Background information
- Genres: Jazz, blues, pop, Indian classical music
- Occupations: Singer, songwriter, musician, executive
- Website: www.radhathomas.com

= Radha Thomas =

Indian musician

Radha Thomas is the Executive Vice-President at Explocity Private Limited, a media publishing house in India. She has held this position since 1999. She is an author, vocalist, and the leader of the jazz fusion band UNK: the Radha Thomas Ensemble.

==Musical career==
Thomas studied Indian classical music with two Hindustani vocalists, Kumar Gandharva in New Delhi and Ustad Zia Fariduddin Dagar in the art of Dhrupad singing. She blends Indian influences into jazz singing. She began her career as a vocalist in a rock and roll band called Human Bondage.

In 1976, she was selected to represent India at a jazz vocalists festival in Warsaw, Poland. She moved to New York, where she lived for twenty years. She performed at Sweet Basil Jazz Club and The Bottom Line.
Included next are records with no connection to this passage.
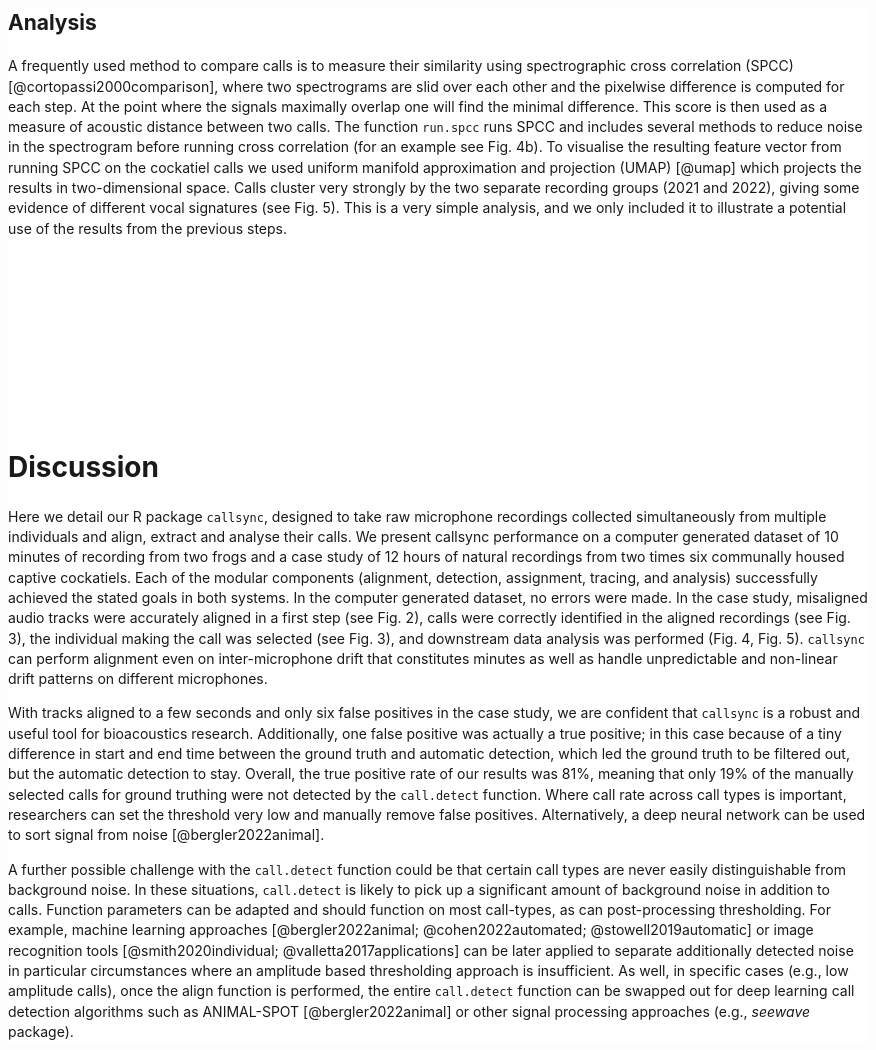 ## Analysis

A frequently used method to compare calls is to measure their similarity using spectrographic cross correlation (SPCC) [@cortopassi2000comparison], where two spectrograms are slid over each other and the pixelwise difference is computed for each step. At the point where the signals maximally overlap one will find the minimal difference. This score is then used as a measure of acoustic distance between two calls. The function `run.spcc` runs SPCC and includes several methods to reduce noise in the spectrogram before running cross correlation (for an example see Fig. 4b). To visualise the resulting feature vector from running SPCC on the cockatiel calls we used uniform manifold approximation and projection (UMAP) [@umap] which projects the results in two-dimensional space. Calls cluster very strongly by the two separate recording groups (2021 and 2022), giving some evidence of different vocal signatures (see Fig. 5). This is a very simple analysis, and we only included it to illustrate a potential use of the results from the previous steps.

![Call distribution in uniform manifold approximation and projection space. Dots represents calls and are coloured by year.](ANALYSIS/RESULTS/figures/umap.pdf)

# Discussion

Here we detail our R package `callsync`, designed to take raw microphone recordings collected simultaneously from multiple individuals and align, extract and analyse their calls. We present callsync performance on a computer generated dataset of 10 minutes of recording from two frogs and a case study of 12 hours of natural recordings from two times six communally housed captive cockatiels. Each of the modular components (alignment, detection, assignment, tracing, and analysis) successfully achieved the stated goals in both systems. In the computer generated dataset, no errors were made. In the case study, misaligned audio tracks were accurately aligned in a first step (see Fig. 2), calls were correctly identified in the aligned recordings (see Fig. 3), the individual making the call was selected (see Fig. 3), and downstream data analysis was performed (Fig. 4, Fig. 5). `callsync` can perform alignment even on inter-microphone drift that constitutes minutes as well as handle unpredictable and non-linear drift patterns on different microphones. 

With tracks aligned to a few seconds and only six false positives in the case study, we are confident that `callsync` is a robust and useful tool for bioacoustics research. Additionally, one false positive was actually a true positive; in this case because of a tiny difference in start and end time between the ground truth and automatic detection, which led the ground truth to be filtered out, but the automatic detection to stay. Overall, the true positive rate of our results was 81%, meaning that only 19% of the manually selected calls for ground truthing were not detected by the `call.detect` function. Where call rate across call types is important, researchers can set the threshold very low and manually remove false positives. Alternatively, a deep neural network can be used to sort signal from noise [@bergler2022animal]. 

A further possible challenge with the `call.detect` function could be that certain call types are never easily distinguishable from background noise. In these situations, `call.detect` is likely to pick up a significant amount of background noise in addition to calls. Function parameters can be adapted and should function on most call-types, as can post-processing thresholding. For example, machine learning approaches [@bergler2022animal; @cohen2022automated; @stowell2019automatic] or image recognition tools [@smith2020individual; @valletta2017applications] can be later applied to separate additionally detected noise in particular circumstances where an amplitude based thresholding approach is insufficient. As well, in specific cases (e.g., low amplitude calls), once the align function is performed, the entire `call.detect` function can be swapped out for deep learning call detection algorithms such as ANIMAL-SPOT [@bergler2022animal] or other signal processing approaches (e.g., *seewave* package).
Some of the musicians she has performed with include John Scofield, Michael Brecker, John Faddis, Alex Blake, Ryo Kawasaki, Joe Farrell, and Greg Alper.

Thomas, known as Radha Shottam, was the featured artist on two albums, Mirror of My Mind and Ring Toss by jazz guitarist Ryo Kawasaki and wrote the lyrics for several of the tracks.

She returned to India in 1993 and began performing with Louis Banks, Sanjay Divecha, Gerard Machado, and Keith Peters She formed her own band in 2009.

Thomas has performed at the ICCR Delhi jazz International Festival, the iSai Music Festival, the Bangalore International Festival, the Bengaluru Habba, the Jazz Yatra, and the Arcosanti Festival.

Between June 2020 and June 2021, Radha Thomas produced and performed in 52 jazz videos which, significantly, amounts to one video a week for a year. The effort involved collaborating with 23 musicians in 12 countries. This was covered by the news website Explocity.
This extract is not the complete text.